Archive for the ‘Tools, Frameworks & Best Practices’ Category.

vote for Strawberry Perl

At least when requiring XML::LibXML in a Windows environment, it was much easier to get running with Strawberry Perl than with ActiveState, mainly because Strawberry Perl has libxml and libxslt included with the install. Also I like using cpan better than ppm. ppm archives for perl 5.14 do not seem complete, and ActiveState will not give you an earlier perl in the community edition.

So, while I appreciate the contributions of both maintainers, the most painless path is the one to take…and in this case that was Strawberry Perl 5.14 with a cpan install of some other required modules (XML::LibXML was already installed).

Ctrl-Alt-Del for VirtualBox on MacOS

Ok, not a showstopper, but….running Windows in VirtualBox for MacOS, and had to press Ctrl-Alt-Del to start.

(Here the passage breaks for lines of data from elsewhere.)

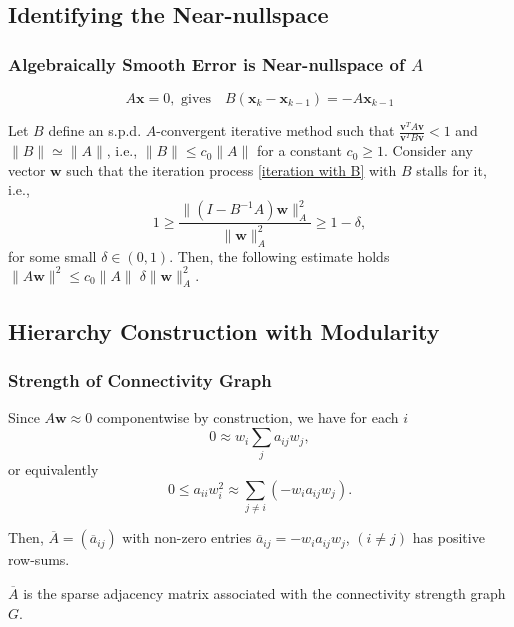 \documentclass[xcolor=dvipsnames]{beamer}
\def\bx{{\mathbf x}}
\def\bw{{\mathbf w}}
\def\bv{{\mathbf v}}
\begin{document}
\subsection{Identifying the Near-nullspace}
\begin{frame}
  \frametitle{Algebraically Smooth Error is Near-nullspace of $A$}

\begin{equation}\label{iteration with B}
  A \bx = 0, \text{ gives} \quad B (\bx_k -\bx_{k-1}) = - A \bx_{k-1}
\end{equation}

\begin{theorem}\label{theorem: near null component}
Let $B$ define an s.p.d. $A$-convergent iterative method such
  that $\frac{\bv^T A \bv}{\bv^T B \bv} < 1$ and $\|B\| \simeq \|A\|$, i.e., $\|B\| \le c_0 \|A\|$ for a constant $c_0 \ge 1$. 
Consider any vector $\bw$ such that the iteration process \eqref{iteration with B}
with $B$ stalls for it, i.e.,
\begin{equation}\label{stall inequality}
 1 \ge \frac{\|(I- B^{-1}A)\bw\|^2_A}{\|\bw\|^2_A} \ge 1-\delta,
\end{equation}
 for some small $\delta \in (0,1)$. Then, the following estimate holds $\|A\bw\|^2 \le c_0 \|A\|\;\delta \|\bw\|^2_A.$
\end{theorem}
\end{frame}

\subsection{Hierarchy Construction with Modularity}
\begin{frame}
  \frametitle{Strength of Connectivity Graph}
Since $A \bw \approx 0$ componentwise by construction, we have for each $i$
\begin{equation*}
    0 \approx w_i  \sum\limits_j a_{ij} w_j,
\end{equation*}
    or equivalently 
\begin{equation*}
    0 \le a_{ii} w^2_i \approx \sum\limits_{j\ne i} (-w_i a_{ij} w_j).
\end{equation*}

Then, ${\overline A} =({\overline a}_{ij})$ with non-zero entries ${\overline a}_{ij} = - w_i a_{ij} w_j$, $(i \not = j)$ has positive row-sums. 

  \vspace{1em}

  $\overline A$ is the sparse adjacency matrix associated with the connectivity strength graph $G$.
\end{frame}
\end{document}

There is an Alt key on my MacBookPro, but its fn-option and that didn’t work. The answer turned out to be under the VirtualBoxVM menu Machine->Insert Ctrl-Alt-Del. There might be other ways as well, but that was enough to get it going…

hadoop fs is space-sensitive

HDFS, high density file system, is useful for big data. However, hadoop fs is not quite there as a shell replacement. Today I kept getting the message

cp: When copying multiple files, destination should be a directory.

when trying to copy multiple files to a directory using

hadoop fs -cp /path/to/files/*  /path/to/destination/directory

Finally figured out that the problem was I had two spaces between the file list and the directory path, which made hadoop not see the directory path in the command. Aaahh.

don’t try creating gdbm file on an nfs mount

gems/gdbm-1.2/lib/gdbm.rb:256:in `initialize': Empty database (GDBMError)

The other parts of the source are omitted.